His statement to police went on:  "Saima knew Sabah really liked me, but she never knew about the sex."

Mr Jo Sidhu QC, defending, said his client had been born in Amsterdam and came to the UK in 2009.

He said that her brother-in-law was around ten years older than her.

"There was a point in time when she began to fall for him."

He said that she found the whole situation stressful and was wracked with guilt at the fact that she was sleeping with her sister's husband under the roof of her parents' home.

Mr Sidhu said that, although Saima Khan had been in the dark at the start, she did become aware of what was happening and the relationship between the sisters was strained.

Passing sentence, Judge Moss told Sabah Khan:  "Not only did you intend your sister to die, but this was no spontaneous event.  You had been planning her death for weeks and had paid no less than £5,000 to a fixer in Pakistan."

On the night of the killing, the judge said:  "You enticed her to come home from work so that the killing could be carried out."

"The killing was astonishingly brutal" said the judge.

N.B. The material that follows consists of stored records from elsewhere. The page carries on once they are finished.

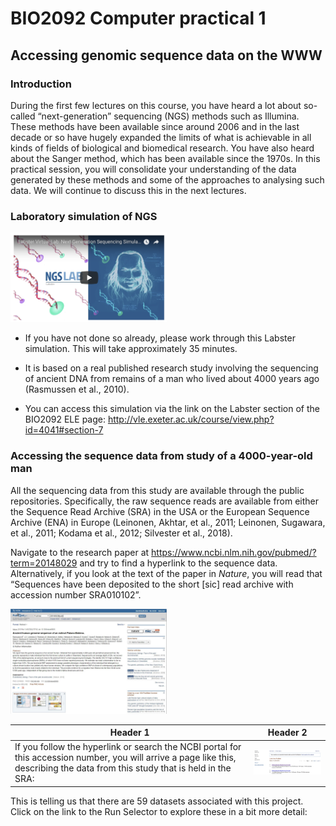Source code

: # BIO2092 Computer practical 1
## Accessing genomic sequence data on the WWW

### Introduction
During the first few lectures on this course, you have heard a lot about so-called “next-generation” sequencing (NGS)
methods such as Illumina. These methods have been available since around 2006 and in the last decade or so have hugely
expanded the limits of what is achievable in all kinds of fields of biological and biomedical research. You have also
heard about the Sanger method, which has been available since the 1970s.
In this practical session, you will consolidate your understanding of the data generated by these methods and some
of the approaches to analysing such data. We will continue to discuss this in the next lectures.


### Laboratory simulation of NGS 
<img src="labster.png" alt="alt text" width="250">

* If you have not done so already, please work through this Labster simulation. This will take approximately 35 minutes.

* It is based on a real published research study involving the sequencing of ancient DNA from remains of a man who lived about 4000 years ago (Rasmussen et al., 2010).

* You can access this simulation via the link on the Labster section of the BIO2092 ELE page: http://vle.exeter.ac.uk/course/view.php?id=4041#section-7

      
### Accessing the sequence data from study of a 4000-year-old man
All the sequencing data from this study are available through the public repositories. Specifically, the raw sequence reads are available from either the Sequence Read Archive (SRA) in the USA or the European Sequence Archive (ENA) in Europe (Leinonen, Akhtar, et al., 2011; Leinonen, Sugawara, et al., 2011; Kodama et al., 2012; Silvester et al., 2018).

Navigate to the research paper at https://www.ncbi.nlm.nih.gov/pubmed/?term=20148029 and try to find a hyperlink to the sequence data. Alternatively, if you look at the text of the paper in *Nature*, you will read that “Sequences have been deposited to the short [sic] read archive with accession number SRA010102”.

<img src="palaeo-eskimo-paper.JPG" alt="alt text" width="250">

Header 1 | Header 2
-------------------------- | ----------------------------------
If you follow the hyperlink or search the NCBI portal for this accession number, you will arrive a page like this, describing the data from this study that is held in the SRA: | <img src="palaeo-eskimo-paper-sra.png" alt="alt text" width="250">

This is telling us that there are 59 datasets associated with this project. Click on the link to the Run Selector to explore these in a bit more detail:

After the hearing, Detective Chief Inspector Adam Gallop from the Bedfordshire Cambridgeshire and Hertfordshire Major Crime Unit, who was the senior investigating officer, said: "This is any family's worst nightmare - it is beyond comprehension for the family to hear that one daughter has brutally murdered another. It has been a horrendous ordeal for them and we are pleased that she pleaded guilty.

"We continue to support the family, I'm not sure there can ever really be a closure, but what I do hope is that after sentencing they can hear what happened that night and start to move forward."

There were claims that a burglar had got into the property and carried out the killing.

But eight days after the killing detectives arrested Sabah after the knife was recovered from a bin bag in her bedroom.

After the case the senior investigating office, Detective Inspector Adam Gallop said "It was a a horrific crime. I am for the family in that they are now able to move on to the next stage of the grieving process."